The Picky Eater: Dr. Tea serves up no-calorie treats
Jolene Thym
Staff writer
May 13, 2008
YESTERDAY I HAD a cup of orange sherbet followed by some chocolate cream pie. Today I'm sipping a mint julep, eyeing the gingerbread and planning to dig into the apple pie in the next hour. And yes, I can still button my pants — and breathe — because all of these treats are calorie-free, thanks to some guy named Dr. Tea.
The good doctor is not a magician. He's not even a real doctor. He's a class-A tea-tweaker from Hollywood who dreamed up the idea of pumping the flavors of hideously caloric, fattening things into all kinds of tea to make Dr. Tea's Craving Teas.
I don't know that these teas would stop me from eating the real thing if it were within reach, but they taste good and I love the idea of having piles of treats scattered across my desk.
The only beef I have with these Craving teas is the packaging. All of the teas — whether it's blueberry pie or caramel — come in boring orange and white packages. The teas are $5 for a sampler of 12 teas. To order, contact 800-288-4372 or www.teagarden.com .
FORK IT OVER: When it's 7:22 p.m. on a weeknight and I'm just opening the fridge to survey the dinner options, you can be sure of two things: A) I'm hungry, and B) Dinner had better be quick. Most of the time, that means microwaved potatoes, pasta with bottled sauce or veggies on rice. But last week, Cube Artisan Foods came to the rescue with a three-course gourmet meal that went from the freezer to the table in 6 minutes flat. We started with a small bowl of creamy, spicy Velvet Tomato Soup that was better than good. Next up was a smooth, slightly sweet kabocha squash soup that's only 90 calories per serving (the creamy tomato is 180). Good, but I liked the tomato better.
The main dish was a spoonful of comforting four-cheese macaroni and cheese. It was good, if a little bland for my palate — I prefer mac and cheese kicked over the top with a little pecorino and feta. Last up was three-berry crisp, a barely sweet dessert that would have been perfect with a scoop of vanilla ice cream.
As I washed up the dishes, I couldn't resist going on the computer to find out a little more about Cube Artisan Foods. It turns out that Cube Artisan is a market and cafe in Los Angeles that decided it was time to package some of its menu favorites. The cafe gets extra credit for delivering flavor without resorting to fake, unhealthy ingredients. Other main dishes in the Cube lineup include two fish entrees and one beef.
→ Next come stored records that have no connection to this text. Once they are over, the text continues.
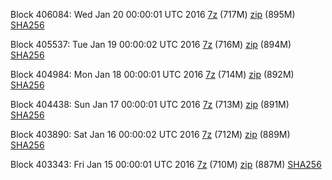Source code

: Block 406084: Wed Jan 20 00:00:01 UTC 2016 [7z]() (717M) [zip]() (895M) [SHA256](https://transfer.sh/N8X4u/sha256.txt)

Block 405537: Tue Jan 19 00:00:02 UTC 2016 [7z]() (716M) [zip](https://transfer.sh/Dp2W3/bootstrap.dat.20160119.zip) (894M) [SHA256](https://transfer.sh/ChUJa/sha256.txt)

Block 404984: Mon Jan 18 00:00:01 UTC 2016 [7z](https://transfer.sh/UgpU1/bootstrap.dat.20160118.7z) (714M) [zip]() (892M) [SHA256](https://transfer.sh/vlPdC/sha256.txt)

Block 404438: Sun Jan 17 00:00:01 UTC 2016 [7z](https://transfer.sh/bH5Dh/bootstrap.dat.20160117.7z) (713M) [zip]() (891M) [SHA256](https://transfer.sh/tANjG/sha256.txt)

Block 403890: Sat Jan 16 00:00:02 UTC 2016 [7z](https://transfer.sh/FnReL/bootstrap.dat.20160116.7z) (712M) [zip](https://transfer.sh/bWMI1/bootstrap.dat.20160116.zip) (889M) [SHA256](https://transfer.sh/14Htll/sha256.txt)

Block 403343: Fri Jan 15 00:00:01 UTC 2016 [7z](https://transfer.sh/cSSuo/bootstrap.dat.20160115.7z) (710M) [zip]() (887M) [SHA256](https://transfer.sh/Xh0xX/sha256.txt)
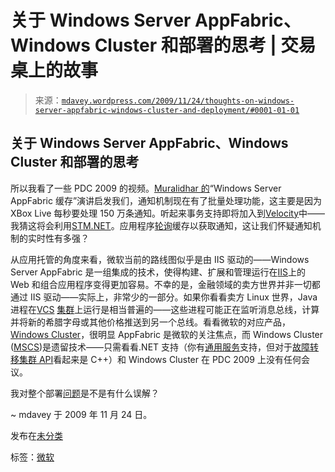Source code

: <!--yml

分类：未分类

日期：2024-05-18 06:11:55

-->

# 关于 Windows Server AppFabric、Windows Cluster 和部署的思考 | 交易桌上的故事

> 来源：[`mdavey.wordpress.com/2009/11/24/thoughts-on-windows-server-appfabric-windows-cluster-and-deployment/#0001-01-01`](https://mdavey.wordpress.com/2009/11/24/thoughts-on-windows-server-appfabric-windows-cluster-and-deployment/#0001-01-01)

## 关于 Windows Server AppFabric、Windows Cluster 和部署的思考

所以我看了一些 PDC 2009 的视频。[Muralidhar 的](http://microsoftpdc.com/Sessions/FT26)“Windows Server AppFabric 缓存”演讲启发我们，通知机制现在有了批量处理功能，这主要是因为 XBox Live 每秒要处理 150 万条通知。听起来事务支持即将加入到[Velocity](http://www.microsoft.com/presspass/features/2009/nov09/11-17pdcappfabric.mspx)中——我猜这将会利用[STM.NET](http://msdn.microsoft.com/en-us/devlabs/ee334183.aspx)。应用程序[轮询](http://microsoftpdc.com/Sessions/FT26)缓存以获取通知，这让我们怀疑通知机制的实时性有多强？

从应用托管的角度来看，微软当前的路线图似乎是由 IIS 驱动的——Windows Server AppFabric 是一组集成的技术，使得构建、扩展和管理运行在[IIS](http://msdn.microsoft.com/en-us/windowsserver/ee695849.aspx)上的 Web 和组合应用程序变得更加容易。不幸的是，金融领域的卖方世界并非一切都通过 IIS 驱动——实际上，非常少的一部分。如果你看看卖方 Linux 世界，Java 进程在[VCS](http://en.wikipedia.org/wiki/Veritas_Cluster_Server) [集群](http://www.symantec.com/business/cluster-server)上运行是相当普遍的——这些进程可能正在监听消息总线，计算并将新的希腊字母或其他价格推送到另一个总线。看看微软的对应产品，[Windows Cluster](http://msdn.microsoft.com/en-us/library/aa373130(VS.85).aspx)，很明显 AppFabric 是微软的关注焦点，而 Windows Cluster ([MSCS](http://msdn.microsoft.com/en-us/library/ms952401.aspx))是遗留技术——只需看看.NET 支持（你有[通用服务](http://blogs.msdn.com/clustering/archive/2009/06/09/9712609.aspx)支持，但对于[故障转移集群 API](http://msdn.microsoft.com/en-us/library/cc296100%28VS.85%29.aspx)看起来是 C++）和 Windows Cluster 在 PDC 2009 上没有任何会议。

我对整个部署[问题](http://social.technet.microsoft.com/Forums/en-US/windowsserver2008r2highavailability/thread/b531dfdb-3000-451a-9d30-59d8da8561bf/)是不是有什么误解？

~ mdavey 于 2009 年 11 月 24 日。

发布在[未分类](https://mdavey.wordpress.com/category/uncategorized/)

标签：[微软](https://mdavey.wordpress.com/tag/microsoft/)
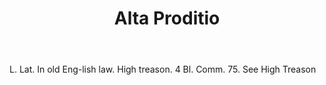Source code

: ---
title: Alta Proditio
letter: A
permalink: "/definitions/alta-proditio.html"
body: L. Lat. In old Eng-lish law. High treason. 4 Bl. Comm. 75. See High Treason
published_at: '2018-07-07'
source: Black's Law Dictionary
layout: post
---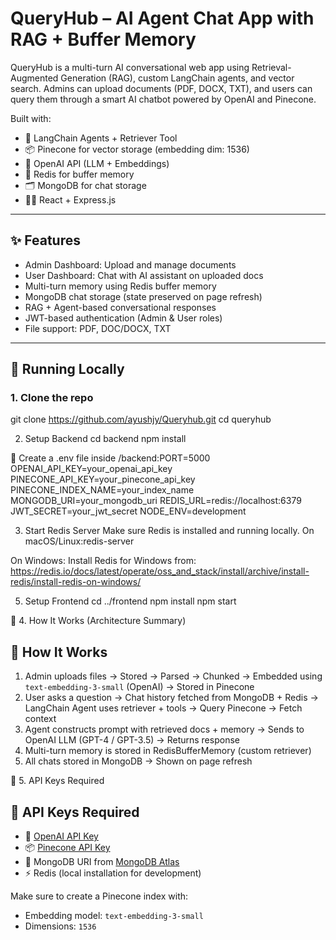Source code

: # QueryHub – AI Agent Chat App with RAG + Buffer Memory

QueryHub is a multi-turn AI conversational web app using Retrieval-Augmented Generation (RAG), custom LangChain agents, and vector search. Admins can upload documents (PDF, DOCX, TXT), and users can query them through a smart AI chatbot powered by OpenAI and Pinecone.

Built with:  
- 🧠 LangChain Agents + Retriever Tool  
- 📦 Pinecone for vector storage (embedding dim: 1536)  
- 💬 OpenAI API (LLM + Embeddings)  
- 🧠 Redis for buffer memory  
- 🗂 MongoDB for chat storage  
- 🧑‍💻 React + Express.js

---

## ✨ Features

- Admin Dashboard: Upload and manage documents  
- User Dashboard: Chat with AI assistant on uploaded docs  
- Multi-turn memory using Redis buffer memory  
- MongoDB chat storage (state preserved on page refresh)  
- RAG + Agent-based conversational responses  
- JWT-based authentication (Admin & User roles)  
- File support: PDF, DOC/DOCX, TXT

---

## 🚀 Running Locally

### 1. Clone the repo
git clone https://github.com/ayushjy/Queryhub.git
cd queryhub

2. Setup Backend
cd backend
npm install

🔑 Create a .env file inside /backend:PORT=5000
OPENAI_API_KEY=your_openai_api_key
PINECONE_API_KEY=your_pinecone_api_key
PINECONE_INDEX_NAME=your_index_name
MONGODB_URI=your_mongodb_uri
REDIS_URL=redis://localhost:6379
JWT_SECRET=your_jwt_secret
NODE_ENV=development


3. Start Redis Server
Make sure Redis is installed and running locally.
On macOS/Linux:redis-server

On Windows:
Install Redis for Windows from: https://redis.io/docs/latest/operate/oss_and_stack/install/archive/install-redis/install-redis-on-windows/

5. Setup Frontend
cd ../frontend
npm install
npm start


📌 4. How It Works (Architecture Summary)
## 🧠 How It Works

1. Admin uploads files → Stored → Parsed → Chunked → Embedded using `text-embedding-3-small` (OpenAI) → Stored in Pinecone
2. User asks a question → Chat history fetched from MongoDB + Redis → LangChain Agent uses retriever + tools → Query Pinecone → Fetch context
3. Agent constructs prompt with retrieved docs + memory → Sends to OpenAI LLM (GPT-4 / GPT-3.5) → Returns response
4. Multi-turn memory is stored in RedisBufferMemory (custom retriever)
5. All chats stored in MongoDB → Shown on page refresh


🔐 5. API Keys Required
## 🔐 API Keys Required

- 🔑 [OpenAI API Key](https://platform.openai.com/account/api-keys)
- 📦 [Pinecone API Key](https://app.pinecone.io/)
- 🍃 MongoDB URI from [MongoDB Atlas](https://www.mongodb.com/cloud/atlas)
- ⚡ Redis (local installation for development)

Make sure to create a Pinecone index with:
- Embedding model: `text-embedding-3-small`
- Dimensions: `1536`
Their soups and entrees are $5.49 to $6.49. The cobbler is $6.99. Cube Artisan Foods can be found at Andronico's.
CHEESY SOLUTIONS: Since cheese is a natural hors d'oeuvre, when "Cheese Hors d'Oeuvres" ($12.95, Harvard Common Press) by Hallie Harron arrived on my desk, I wondered if it would be a bust, a book of recipes I've already tried and loved. I was half right. There are recipes for quesadillas, crostini and fondue. But the narrow book also contains a few treasures, like White Cheddar Gougeres, Parmesan Biscotti, and an Italian Cheese Torta with goat cheese, ricotta and sun-dried tomato that I expect will be part of my permanent repertoire.
PICKY OR ICKY? When Turtle Island Foods told me that they had three flavors of tempeh that they wanted me to try, I had an instant flashback to the last time I tried the stuff. One bite told me that I didn't like this food. At all. In fact, I so disliked the stuff that I remember getting up in the middle of the night and chucking it in the outside trash can. But that was years ago. Fast-forward to yesterday afternoon. I pull out a chunk of tempeh that I have sauteed on the stove and take a bite. The bite goes in — then bounces back out of my mouth instantly. The texture, the flavor, everything about it is just wrong.
Realizing that I am not fit to judge this product, I pass it to a vegetarian in the office who loves tempeh. His report: He didn't like the one I tried either; the others are not too bad. Turtle Island Tempeh is about $3 per 8-ounce package. It comes in three flavors: five grain, soy and spicy veggie (the one we didn't like). It can be found at Whole Foods and Trader Joe's.